What Does The Future Hold For The Rugby World Cup?

What Does The Future Hold For The Rugby World Cup?

South Africa celebrate winning the 2019 Rugby World Cup (© PA Images)


For various reasons, the 2019 Rugby World Cup will be remembered for a lot more than just the rugby.

Between typhoons, debatable refereeing decisions, Head Injury Assessments (HIAs), dangerous tackling and red cards, Tier 2 nations beating Tier 1 sides – there’s a lot to mull over.

Japan came out of it as fantastic host nations with a brilliant team, but did it capture the imagination in Europe? In all honesty, no, certainly not in Ireland anyway, and only in England once they upset the odds to beat New Zealand in the semi-final.

Over here, it wasn’t talked about anywhere near as much as I expected it to be, although I think Ireland’s performance – or lack thereof – played a big part in that.

When we look back on the 2019 event and ask ourselves ‘where were the best stories?’ you look towards the underdog performances of Japan, Fiji and Uruguay – teams that came out of nowhere and put in performances and in some cases got results that everybody was talking about.

The Tier 2 nations were playing brands of rugby union that fans were willing to get behind. And when you have so-called weaker teams playing this free-flowing style of rugby against one another, at times it was much more exciting to watch than the Tier 1 teams facing off.

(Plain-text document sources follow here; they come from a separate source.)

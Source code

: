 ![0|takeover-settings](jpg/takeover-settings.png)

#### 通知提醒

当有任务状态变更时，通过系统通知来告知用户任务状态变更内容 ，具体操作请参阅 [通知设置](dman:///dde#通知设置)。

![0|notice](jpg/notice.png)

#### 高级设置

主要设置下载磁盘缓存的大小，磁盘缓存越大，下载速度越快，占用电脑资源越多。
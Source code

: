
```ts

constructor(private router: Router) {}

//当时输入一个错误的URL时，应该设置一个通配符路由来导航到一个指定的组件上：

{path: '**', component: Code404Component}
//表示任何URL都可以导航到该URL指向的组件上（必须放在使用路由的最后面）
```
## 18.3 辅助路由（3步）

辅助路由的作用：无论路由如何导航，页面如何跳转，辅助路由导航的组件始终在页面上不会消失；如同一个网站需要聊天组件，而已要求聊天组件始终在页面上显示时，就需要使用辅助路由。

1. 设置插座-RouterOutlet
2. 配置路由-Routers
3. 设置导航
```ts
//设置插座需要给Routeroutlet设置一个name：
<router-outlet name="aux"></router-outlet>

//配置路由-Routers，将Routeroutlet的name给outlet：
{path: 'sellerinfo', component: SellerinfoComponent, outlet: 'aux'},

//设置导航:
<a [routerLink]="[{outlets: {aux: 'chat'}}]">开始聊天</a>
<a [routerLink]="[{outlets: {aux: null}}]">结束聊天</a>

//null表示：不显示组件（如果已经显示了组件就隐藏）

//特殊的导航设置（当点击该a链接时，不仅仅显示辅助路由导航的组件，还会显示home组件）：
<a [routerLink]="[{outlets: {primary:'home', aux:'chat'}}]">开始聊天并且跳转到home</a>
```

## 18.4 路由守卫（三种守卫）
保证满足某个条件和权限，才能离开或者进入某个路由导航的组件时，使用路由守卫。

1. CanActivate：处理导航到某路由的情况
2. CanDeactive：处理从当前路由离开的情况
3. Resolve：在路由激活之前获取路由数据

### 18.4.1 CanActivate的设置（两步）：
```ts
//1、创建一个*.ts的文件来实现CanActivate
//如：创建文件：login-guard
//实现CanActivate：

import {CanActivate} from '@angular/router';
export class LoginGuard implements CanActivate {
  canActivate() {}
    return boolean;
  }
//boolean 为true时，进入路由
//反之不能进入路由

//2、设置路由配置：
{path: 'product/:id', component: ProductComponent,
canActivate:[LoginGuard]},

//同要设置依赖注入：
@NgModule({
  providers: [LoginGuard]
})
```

It felt a little bit more raw, open, not as choreographed and straight-off-the-training-ground style we got used to when the bigger teams met. It resulted in the likes of Japan cutting open Ireland and Scotland quite easily by playing a different type of rugby.

What Now For RWC?

This has led me to wonder – where does the game go from here? I’ve come to the conclusion that World Rugby now have a big responsibility to these Tier 2 nations to ensure that the future of the Rugby World Cup isn’t just the same old six or seven teams competing for the Webb Ellis Cup every four years.

It’s in danger of becoming that and if they’re not careful the strong will get stronger and the weak will stay the same, or even regress. That’ll only happen if they’re not given an opportunity to catch up and, if they are denied a fair shot, the game will never expand or be as good and globally popular as it can be.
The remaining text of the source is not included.